- _Instructions to follow_: Please give the whole listing again exactly, without any of its pictures.

-- Material shown follows --

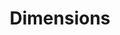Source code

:---
bigquery: https://console.cloud.google.com/bigquery?p=covid-19-dimensions-ai&page=table&d=data&t=publications
contributors: Digital Science, https://www.digital-science.com/
cost: Free for personal, non-commercial use.
description: Dimensions contains more than 100 million publications, ranging from
  articles published in scholarly journals, books and book chapters, to preprints
  and conference proceedings. All publications are contextualized with linked data
  sets, funding, publications, patents, clinical trials, and policy documents. You
  can also view associated categories, funders, institutions, and researcher profiles.
documentation: https://docs.dimensions.ai/bigquery/index.html
last_edit: Mon, 04 Apr 2022 19:04:00 GMT
location: https://www.dimensions.ai/products/free/
maintained_by: Digital Science, https://www.digital-science.com/
schema_fields: '[''start_date'', ''type'', ''associated_publication_pmid'', ''date_normal'',
  ''end_date'', ''citation_string'', ''embargo_date'', ''established'', ''pages'',
  ''concepts'', ''associated_publication_arxiv_id'', ''research_org_state_codes'',
  ''reference_ids'', ''aliases'', ''associated_grant_ids'', ''repository_name'', ''volume'',
  ''email_address'', ''original_abstract'', ''publication_date'', ''organisation_details'',
  ''resulting_publication_ids'', ''authors'', ''repository_url'', ''funder_org_acronyms'',
  ''category_hrcs_hc'', ''current_assignee_countries'', ''title'', ''cited_by_ids'',
  ''journal_lists'', ''category_bra'', ''funder_orgs'', ''clinical_trial_ids'', ''isbn'',
  ''current_assignee'', ''gender'', ''publisher'', ''open_access_categories_v2'',
  ''conditions'', ''expiration_year'', ''book_title'', ''original_assignee_orgs'',
  ''funding_gbp'', ''subtitles'', ''legal_status'', ''description'', ''repository_id'',
  ''researcher_ids'', ''metrics'', ''journal'', ''associated_publication_doi'', ''category_icrp_cso'',
  ''abstract'', ''funder_org_countries'', ''category_uoa'', ''funding_cad'', ''category_rcdc'',
  ''language'', ''license'', ''date_print'', ''mesh_terms'', ''open_access_categories'',
  ''grant_number'', ''funding_usd'', ''date_online'', ''funding_chf'', ''acronyms'',
  ''start_year'', ''original_title'', ''acknowledgements'', ''granted_date'', ''granted_year'',
  ''id'', ''arxiv_id'', ''funder_org_cities'', ''editors'', ''funder_org_state_codes'',
  ''linkout'', ''supporting_grant_ids'', ''funder_org'', ''citations'', ''funding_nzd'',
  ''source_id'', ''category_for'', ''date_modified'', ''associated_publication_id'',
  ''mesh_headings'', ''jurisdiction'', ''priority_date'', ''external_ids'', ''assignee_countries'',
  ''doi'', ''family_members_ids'', ''status'', ''phase'', ''category_icrp_ct'', ''research_org_cities'',
  ''inventor_names'', ''altmetrics'', ''category_sdg'', ''filing_year'', ''address'',
  ''current_assignee_orgs'', ''cpc'', ''research_orgs'', ''categories'', ''category_hrcs_rac'',
  ''funding_eur'', ''book_series_title'', ''original_assignee_countries'', ''eisbn'',
  ''publication_year'', ''labels'', ''registry'', ''application_number'', ''category_hra'',
  ''date_imported_gbq'', ''assignee_orgs'', ''investigators'', ''filing_status'',
  ''ipcr'', ''interventions'', ''parent_id'', ''research_org_country_names'', ''expiration_date'',
  ''date_inserted'', ''created_date'', ''funding_details'', ''end_year'', ''wikipedia_url'',
  ''proceedings_title'', ''resulting_publication_doi'', ''year'', ''funding_aud'',
  ''funder_countries'', ''family_count'', ''filing_date'', ''issue'', ''links'', ''date'',
  ''funding_cny'', ''funding_jpy'', ''acronym'', ''publication_ids'', ''funding_currency'',
  ''types'', ''name'', ''relationships'', ''citations_count'', ''research_org_countries'',
  ''priority_year'', ''funding_amount'', ''legal_events'', ''family_id'', ''conference'',
  ''brief_title'', ''research_org_city_names'', ''active_years'', ''kind'', ''pmid'',
  ''pmcid'', ''research_org_state_names'', ''foa_number'', ''patent_ids'', ''original_assignee'']'
shortname: dimensions
tags:
- scholarly literature
- patents
- funding
- clinical trials
- academic profiles
terms_of_use: 'Use of both the Dimensions COVID-19 dataset and full Dimensions dataset
  are subject to the Dimensions Terms of use: https://www.dimensions.ai/policies-terms-legal '
title: Dimensions
uuid: dcff88bd-fe6b-4fdb-8159-809bf9d7bc1c
---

-- Material shown concluded --

- _Reply to the task_:
Source code

:---
bigquery: https://console.cloud.google.com/bigquery?p=covid-19-dimensions-ai&page=table&d=data&t=publications
contributors: Digital Science, https://www.digital-science.com/
cost: Free for personal, non-commercial use.
description: Dimensions contains more than 100 million publications, ranging from
  articles published in scholarly journals, books and book chapters, to preprints
  and conference proceedings. All publications are contextualized with linked data
  sets, funding, publications, patents, clinical trials, and policy documents. You
  can also view associated categories, funders, institutions, and researcher profiles.
documentation: https://docs.dimensions.ai/bigquery/index.html
last_edit: Mon, 04 Apr 2022 19:04:00 GMT
location: https://www.dimensions.ai/products/free/
maintained_by: Digital Science, https://www.digital-science.com/
schema_fields: '[''start_date'', ''type'', ''associated_publication_pmid'', ''date_normal'',
  ''end_date'', ''citation_string'', ''embargo_date'', ''established'', ''pages'',
  ''concepts'', ''associated_publication_arxiv_id'', ''research_org_state_codes'',
  ''reference_ids'', ''aliases'', ''associated_grant_ids'', ''repository_name'', ''volume'',
  ''email_address'', ''original_abstract'', ''publication_date'', ''organisation_details'',
  ''resulting_publication_ids'', ''authors'', ''repository_url'', ''funder_org_acronyms'',
  ''category_hrcs_hc'', ''current_assignee_countries'', ''title'', ''cited_by_ids'',
  ''journal_lists'', ''category_bra'', ''funder_orgs'', ''clinical_trial_ids'', ''isbn'',
  ''current_assignee'', ''gender'', ''publisher'', ''open_access_categories_v2'',
  ''conditions'', ''expiration_year'', ''book_title'', ''original_assignee_orgs'',
  ''funding_gbp'', ''subtitles'', ''legal_status'', ''description'', ''repository_id'',
  ''researcher_ids'', ''metrics'', ''journal'', ''associated_publication_doi'', ''category_icrp_cso'',
  ''abstract'', ''funder_org_countries'', ''category_uoa'', ''funding_cad'', ''category_rcdc'',
  ''language'', ''license'', ''date_print'', ''mesh_terms'', ''open_access_categories'',
  ''grant_number'', ''funding_usd'', ''date_online'', ''funding_chf'', ''acronyms'',
  ''start_year'', ''original_title'', ''acknowledgements'', ''granted_date'', ''granted_year'',
  ''id'', ''arxiv_id'', ''funder_org_cities'', ''editors'', ''funder_org_state_codes'',
  ''linkout'', ''supporting_grant_ids'', ''funder_org'', ''citations'', ''funding_nzd'',
  ''source_id'', ''category_for'', ''date_modified'', ''associated_publication_id'',
  ''mesh_headings'', ''jurisdiction'', ''priority_date'', ''external_ids'', ''assignee_countries'',
  ''doi'', ''family_members_ids'', ''status'', ''phase'', ''category_icrp_ct'', ''research_org_cities'',
  ''inventor_names'', ''altmetrics'', ''category_sdg'', ''filing_year'', ''address'',
  ''current_assignee_orgs'', ''cpc'', ''research_orgs'', ''categories'', ''category_hrcs_rac'',
  ''funding_eur'', ''book_series_title'', ''original_assignee_countries'', ''eisbn'',
  ''publication_year'', ''labels'', ''registry'', ''application_number'', ''category_hra'',
  ''date_imported_gbq'', ''assignee_orgs'', ''investigators'', ''filing_status'',
  ''ipcr'', ''interventions'', ''parent_id'', ''research_org_country_names'', ''expiration_date'',
  ''date_inserted'', ''created_date'', ''funding_details'', ''end_year'', ''wikipedia_url'',
  ''proceedings_title'', ''resulting_publication_doi'', ''year'', ''funding_aud'',
  ''funder_countries'', ''family_count'', ''filing_date'', ''issue'', ''links'', ''date'',
  ''funding_cny'', ''funding_jpy'', ''acronym'', ''publication_ids'', ''funding_currency'',
  ''types'', ''name'', ''relationships'', ''citations_count'', ''research_org_countries'',
  ''priority_year'', ''funding_amount'', ''legal_events'', ''family_id'', ''conference'',
  ''brief_title'', ''research_org_city_names'', ''active_years'', ''kind'', ''pmid'',
  ''pmcid'', ''research_org_state_names'', ''foa_number'', ''patent_ids'', ''original_assignee'']'
shortname: dimensions
tags:
- scholarly literature
- patents
- funding
- clinical trials
- academic profiles
terms_of_use: 'Use of both the Dimensions COVID-19 dataset and full Dimensions dataset
  are subject to the Dimensions Terms of use: https://www.dimensions.ai/policies-terms-legal '
title: Dimensions
uuid: dcff88bd-fe6b-4fdb-8159-809bf9d7bc1c
---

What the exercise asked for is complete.